Als er meerdere hulpverleners aanwezig zijn, wissel dan idealiter elke twee minuten af ​​tijdens de reanimatie. Het is erg inspannend. Roep daarom zo snel mogelijk luid om hulp als u alleen een bewusteloos persoon tegenkomt.

Risico's van beademing door volwassenen

De geïnjecteerde lucht kan de longen niet of slechts moeilijk bereiken, zelfs als je als EHBO-er het hoofd van de bewusteloze persoon te ver strekt.
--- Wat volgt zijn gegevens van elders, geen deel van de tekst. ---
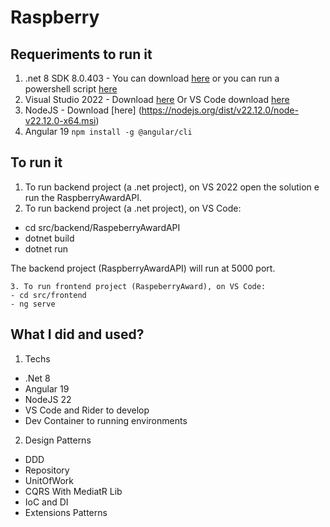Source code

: # Raspberry

## Requeriments to run it
1. .net 8 SDK 8.0.403 - You can download [here](https://dotnet.microsoft.com/en-us/download/dotnet/thank-you/sdk-8.0.403-windows-x64-installer) or you can run a powershell script [here](https://dotnet.microsoft.com/download/dotnet/scripts/v1/dotnet-install.ps1)
2. Visual Studio 2022 - Download [here](https://c2rsetup.officeapps.live.com/c2r/downloadVS.aspx?sku=community&channel=Release&version=VS2022&source=VSLandingPage&cid=2030:df218f5dcfc04cbe873863980478f51a) Or VS Code download [here](https://code.visualstudio.com/docs/?dv=win64)
3. NodeJS - Download [here] (https://nodejs.org/dist/v22.12.0/node-v22.12.0-x64.msi)
4. Angular 19 ```npm install -g @angular/cli```


## To run it
1. To run backend project (a .net project), on VS 2022 open the solution e run the RaspberryAwardAPI.
2. To run backend project (a .net project), on VS Code:
- cd src/backend/RaspeberryAwardAPI
- dotnet build
- dotnet run

The backend project (RaspberryAwardAPI) will run at 5000 port.

```
3. To run frontend project (RaspeberryAward), on VS Code:
- cd src/frontend
- ng serve

```

## What I did and used?

1. Techs
- .Net 8
- Angular 19
- NodeJS 22
- VS Code and Rider to develop
- Dev Container to running environments

2. Design Patterns
- DDD
- Repository
- UnitOfWork
- CQRS With MediatR Lib
- IoC and DI
- Extensions Patterns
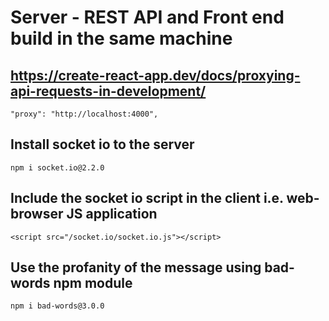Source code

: # Server - REST API and Front end build in the same machine 

## https://create-react-app.dev/docs/proxying-api-requests-in-development/

```
"proxy": "http://localhost:4000",
```

## Install socket io to the server
```
npm i socket.io@2.2.0 
```

## Include the socket io script in the client i.e. web-browser JS application
```
<script src="/socket.io/socket.io.js"></script>    
```
## Use the profanity of the message using bad-words npm module
```
npm i bad-words@3.0.0
```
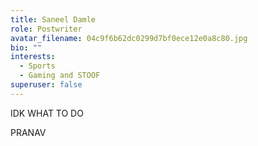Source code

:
 ```yaml
---
title: Saneel Damle
role: Postwriter
avatar_filename: 04c9f6b62dc0299d7bf0ece12e0a8c80.jpg
bio: ""
interests:
  - Sports
  - Gaming and STOOF
superuser: false
---
```

IDK WHAT TO DO

PRANAV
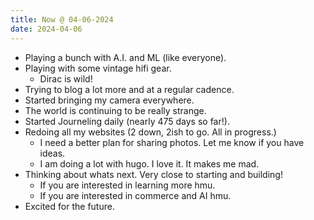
 ```yaml
---
title: Now @ 04-06-2024
date: 2024-04-06
---
```


* Playing a bunch with A.I. and ML (like everyone).
* Playing with some vintage hifi gear.
    * Dirac is wild!
* Trying to blog a lot more and at a regular cadence.
* Started bringing my camera everywhere.
* The world is continuing to be really strange.
* Started Journeling daily (nearly 475 days so far!).
* Redoing all my websites (2 down, 2ish to go. All in progress.)
    * I need a better plan for sharing photos. Let me know if you have ideas.
    * I am doing a lot with hugo. I love it. It makes me mad.
* Thinking about whats next. Very close to starting and building!
    * If you are interested in learning more hmu.
    * If you are interested in commerce and AI hmu.
* Excited for the future.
Dit vernauwt de luchtwegen van de patiënt.

Als de patiënt een infectie heeft, bestaat er voor u als EHBO-er een zeker risico op infectie vanwege de ademdonatie. Dit risico is echter zeer laag.

Door uw eigen adem te doneren, kunt u het kooldioxidegehalte in uw eigen bloed verlagen. De EHBO'er herkent dit aan een flikkering voor zijn ogen. Hij moet dan tijdens de mond-op-mond (of mond-op-neus) reanimatie een korte pauze nemen of iemand laten aflossen.